In a report released by Ceres and CLIMAFIN titled “Financing a Net Zero Economy: The Consequences of Physical Climate Risk for Banks,” the companies outline detailed recommendations to guide the banking industry in handling the physical risk posed by climate change.
Both Ceres and CLIMAFIN are organizations focused on building a sustainable future for the financial industry. To develop the report, the two companies used natural catastrophe and credit risk models adjusted for climate effects, downscaled macroeconomic data, and publicly available information on syndicated loans from major U.S. Banks.
“There is no longer anything atypical about the intensity or frequency of climate-induced disasters,” the report stated. “They will continue increasing in a nonlinear fashion, and the resulting economic and financial impacts will not be short term. Entire areas will become uninsurable, and assets will face revaluation; banks will see both a higher probability of loan defaults, and higher losses in the event of default.
“For banks and credit unions with more concentrated geographical footprints, these risks could be existential – and a wave of distress among these smaller institutions could, in itself, be systemic. The interconnectedness of our financial system means stress can spread quickly, amplifying and transmitting disruption throughout the economy. Our nation’s largest banks should not assume, as they did in the 2008 crisis, that they are insulated from the reckless decisions of their peers, or nimble enough to avoid destabilizing losses from climate damages.”
The report examines 60,737 syndicated loans from 28 U.S. banks, totaling $2.2 trillion and finds that, in the worst-case scenario, the annual value-at-risk from physical climate impacts could reach 10 percent, even if adaptation measures are taken. Climate physical risks include damages to physical assets, natural capital, and human lives that result in losses of productive capacity, affecting output and GDP. Damage from physical climate impact can generate credit, market, and systemic risk.
Furthermore, the report shows two-thirds of physical risk is a result of indirect economic impacts of climate change, such as supply chain disruptions. The largest source of direct risk is coastal flooding driven by sea level rise and stronger storms.
Though the report is primarily a guide for banks to measure and mitigate their exposure, it also highlights the fact the private sector cannot handle the situation on its own.
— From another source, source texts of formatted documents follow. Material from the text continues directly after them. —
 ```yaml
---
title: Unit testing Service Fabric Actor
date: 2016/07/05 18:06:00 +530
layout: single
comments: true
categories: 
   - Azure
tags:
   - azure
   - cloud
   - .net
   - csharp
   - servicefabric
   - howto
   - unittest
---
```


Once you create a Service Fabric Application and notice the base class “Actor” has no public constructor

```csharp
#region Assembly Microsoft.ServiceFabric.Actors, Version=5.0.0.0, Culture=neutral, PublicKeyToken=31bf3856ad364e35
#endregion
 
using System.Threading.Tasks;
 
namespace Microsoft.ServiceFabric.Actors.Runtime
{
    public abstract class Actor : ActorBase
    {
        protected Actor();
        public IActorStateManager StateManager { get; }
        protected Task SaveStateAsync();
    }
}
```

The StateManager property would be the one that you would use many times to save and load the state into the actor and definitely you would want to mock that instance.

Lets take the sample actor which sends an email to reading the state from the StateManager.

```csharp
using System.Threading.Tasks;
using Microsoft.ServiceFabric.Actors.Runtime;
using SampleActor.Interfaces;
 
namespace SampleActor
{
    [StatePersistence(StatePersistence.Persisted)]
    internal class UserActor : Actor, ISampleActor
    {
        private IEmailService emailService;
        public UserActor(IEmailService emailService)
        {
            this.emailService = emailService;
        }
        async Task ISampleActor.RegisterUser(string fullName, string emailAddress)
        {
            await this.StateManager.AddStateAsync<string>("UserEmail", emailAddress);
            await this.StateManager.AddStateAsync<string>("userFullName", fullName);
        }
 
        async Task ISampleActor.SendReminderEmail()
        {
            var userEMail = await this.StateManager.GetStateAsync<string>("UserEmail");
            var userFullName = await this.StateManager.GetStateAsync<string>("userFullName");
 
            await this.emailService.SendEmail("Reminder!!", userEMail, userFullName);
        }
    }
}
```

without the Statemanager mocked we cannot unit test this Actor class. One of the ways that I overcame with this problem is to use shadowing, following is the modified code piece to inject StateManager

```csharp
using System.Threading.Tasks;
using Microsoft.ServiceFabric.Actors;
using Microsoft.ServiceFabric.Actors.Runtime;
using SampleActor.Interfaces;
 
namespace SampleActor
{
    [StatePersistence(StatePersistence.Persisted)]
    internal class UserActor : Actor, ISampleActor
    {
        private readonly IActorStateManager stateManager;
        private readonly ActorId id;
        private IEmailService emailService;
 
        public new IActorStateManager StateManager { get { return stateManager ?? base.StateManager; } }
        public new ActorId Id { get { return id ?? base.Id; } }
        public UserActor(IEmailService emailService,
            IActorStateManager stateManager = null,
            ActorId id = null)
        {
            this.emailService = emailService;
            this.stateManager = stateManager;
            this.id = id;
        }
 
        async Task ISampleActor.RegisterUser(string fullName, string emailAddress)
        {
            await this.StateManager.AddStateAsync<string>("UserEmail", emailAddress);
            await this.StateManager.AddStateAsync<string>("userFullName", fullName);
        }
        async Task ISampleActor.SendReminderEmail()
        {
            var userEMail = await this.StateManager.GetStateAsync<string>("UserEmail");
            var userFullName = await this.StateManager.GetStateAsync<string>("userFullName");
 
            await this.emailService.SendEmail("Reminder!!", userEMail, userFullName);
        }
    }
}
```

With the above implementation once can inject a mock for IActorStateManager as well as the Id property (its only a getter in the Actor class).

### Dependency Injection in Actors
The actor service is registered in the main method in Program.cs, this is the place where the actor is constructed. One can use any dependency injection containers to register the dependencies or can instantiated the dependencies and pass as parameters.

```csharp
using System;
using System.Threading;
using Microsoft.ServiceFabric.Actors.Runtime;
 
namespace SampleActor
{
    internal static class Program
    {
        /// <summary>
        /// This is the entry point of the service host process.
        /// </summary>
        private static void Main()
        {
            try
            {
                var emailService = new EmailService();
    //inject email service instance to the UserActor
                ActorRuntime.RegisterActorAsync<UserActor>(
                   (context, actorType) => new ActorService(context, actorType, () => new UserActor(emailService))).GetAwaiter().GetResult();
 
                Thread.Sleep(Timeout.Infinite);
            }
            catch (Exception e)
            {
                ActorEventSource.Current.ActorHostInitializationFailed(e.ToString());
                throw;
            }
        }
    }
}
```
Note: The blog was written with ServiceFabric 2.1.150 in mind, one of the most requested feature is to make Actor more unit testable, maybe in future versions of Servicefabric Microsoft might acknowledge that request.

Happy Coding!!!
Regulators like the Federal Reserve, the Office of the Comptroller of the Currency, the National Credit Union Administration, and state banking officials also should take climate change risk into account in their supervisory responsibilities. One example given is installing climate-related stress tests for individual financial institutions, something already being implemented by the European Central Bank.
However, Ceres also urges banks to begin acting on their own to mitigate risk rather than waiting for regulatory bodies to mandate such actions.
Ceres breaks its guidance into four categories, then makes 13 recommendations across these subjects and suggests financial institutions publicly commit to work on incorporating them into their risk analysis and planning procedures within the next year.
These are:
- Assess and measure climate risk.
- Assess all elements of climate risk and opportunity.
- Measure the current impact of natural disasters on the value of financial assets.
- Project the future cost of climate change.
- Perform climate stress tests.
- Collect asset-level data about exposure and loss vulnerability.
- Take action.
- Build connections with external experts.
- Integrate climate into product and service pricing.
- Engage clients on physical risks.
- Capitalize on opportunities.
- Understand the changing insurance landscape.
- Focus on adaptation projects to mitigate credit risk.
- Develop innovative adaptation financing solutions.
- Advocate for smart financial regulatory and policy actions on adaptation.
- Meet the moment.
- Set and disclose financing portfolio targets, including aligning strategies with the goals of Paris Agreement.
“Right now, someone’s home is melting, a family is tossing its things in the car to flee a tornado or a wildfire, a person is being led to a shelter from the burning heat,” the report stated. “The events of this summer have laid to rest the idea that climate induced damage is abstract, something future based that might or might not happen. Even speaking of it as a risk suggests that the cost and physical damage associated with climate events is something for another day, another government, another group of policymakers, or another set of business leaders to tackle. This summer we see that the costs and damage are with us now; they are not matters for another day. Solutions are no longer for just the future; they are needed now.”